Key Terms in this Chapter

Learning Outcomes: Learning outcomes are assessment tools that measure the students’ achievement at the end of a course or program.

Serious Games: Serious games refer to games that are used in industries like; education, health care, engineering, urban planning, politics and defense, among other areas. Such games are usually designed for training purpose other than pure entertainment.

Discovery-Based Learning: Discovery-based learning is a constructivist-based approach to education as students seek to learn through continuous inquiry and experience.

Digital Learning Resources: Digital learning resources include digitally formatted, educational materials like; graphics, images or photos, audio and video, simulations and animation technologies, that are used to support students to achieve their learning outcomes.

Constructivist-Based Learning: Constructivist-based learning is a learning theory claiming that individuals construct their knowledge and understandings through experiencing things.

Ubiquitous Technology: Ubiquitous technology involves the use of wireless sensor networks that disseminate information in real time, from virtually everywhere.

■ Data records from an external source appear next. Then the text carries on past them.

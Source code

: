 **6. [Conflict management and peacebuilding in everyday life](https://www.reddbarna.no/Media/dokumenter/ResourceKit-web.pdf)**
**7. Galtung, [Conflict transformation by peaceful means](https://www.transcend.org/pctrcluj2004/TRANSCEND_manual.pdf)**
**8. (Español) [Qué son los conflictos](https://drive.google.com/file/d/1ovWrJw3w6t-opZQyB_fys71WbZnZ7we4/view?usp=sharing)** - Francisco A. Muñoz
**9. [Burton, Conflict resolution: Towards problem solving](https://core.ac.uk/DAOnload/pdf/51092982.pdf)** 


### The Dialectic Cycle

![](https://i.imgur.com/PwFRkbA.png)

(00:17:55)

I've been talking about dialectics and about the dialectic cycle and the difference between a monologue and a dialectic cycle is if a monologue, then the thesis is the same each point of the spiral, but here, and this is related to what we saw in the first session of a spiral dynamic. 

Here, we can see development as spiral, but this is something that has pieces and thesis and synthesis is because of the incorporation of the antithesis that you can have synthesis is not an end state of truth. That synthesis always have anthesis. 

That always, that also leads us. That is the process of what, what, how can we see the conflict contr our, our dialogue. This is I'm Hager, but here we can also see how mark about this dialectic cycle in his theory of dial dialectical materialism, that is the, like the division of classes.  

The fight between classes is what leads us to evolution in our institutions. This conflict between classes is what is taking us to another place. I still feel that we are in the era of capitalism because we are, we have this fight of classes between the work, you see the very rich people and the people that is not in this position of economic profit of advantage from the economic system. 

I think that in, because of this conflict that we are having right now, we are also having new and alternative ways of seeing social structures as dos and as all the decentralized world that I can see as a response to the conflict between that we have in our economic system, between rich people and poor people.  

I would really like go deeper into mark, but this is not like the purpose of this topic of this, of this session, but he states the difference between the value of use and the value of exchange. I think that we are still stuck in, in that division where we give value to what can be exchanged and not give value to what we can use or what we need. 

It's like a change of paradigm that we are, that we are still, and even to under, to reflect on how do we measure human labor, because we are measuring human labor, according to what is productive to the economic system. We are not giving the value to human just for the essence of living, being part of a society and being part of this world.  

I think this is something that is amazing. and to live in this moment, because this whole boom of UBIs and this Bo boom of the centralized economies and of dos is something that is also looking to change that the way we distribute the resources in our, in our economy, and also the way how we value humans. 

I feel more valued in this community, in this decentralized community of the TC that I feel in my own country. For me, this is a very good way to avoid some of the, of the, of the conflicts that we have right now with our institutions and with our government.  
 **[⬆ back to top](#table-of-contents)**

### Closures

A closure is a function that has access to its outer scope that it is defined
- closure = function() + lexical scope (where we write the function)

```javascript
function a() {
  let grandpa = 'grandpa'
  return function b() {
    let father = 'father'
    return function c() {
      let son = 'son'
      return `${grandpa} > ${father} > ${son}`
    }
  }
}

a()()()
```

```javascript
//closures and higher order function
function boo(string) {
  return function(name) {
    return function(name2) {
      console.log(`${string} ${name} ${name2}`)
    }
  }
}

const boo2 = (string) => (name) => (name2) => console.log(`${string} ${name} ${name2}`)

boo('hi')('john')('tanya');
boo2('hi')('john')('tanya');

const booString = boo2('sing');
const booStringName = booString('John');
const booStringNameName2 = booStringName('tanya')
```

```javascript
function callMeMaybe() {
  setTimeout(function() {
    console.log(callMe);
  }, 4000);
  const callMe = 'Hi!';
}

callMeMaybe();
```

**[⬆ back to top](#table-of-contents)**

Digital Game-Based Learning: Digital games-based learning (DGBL) involves the use of educational video games that can be accessed through computer-based applications. DGBL are usually aimed to improve the students’ learning outcomes by balancing educational content and gameplay.

Mobile Learning: Mobile learning (m-learning) is a term that describes how individuals learn through mobile, portable devices, including smart phones, laptops and/or tablets.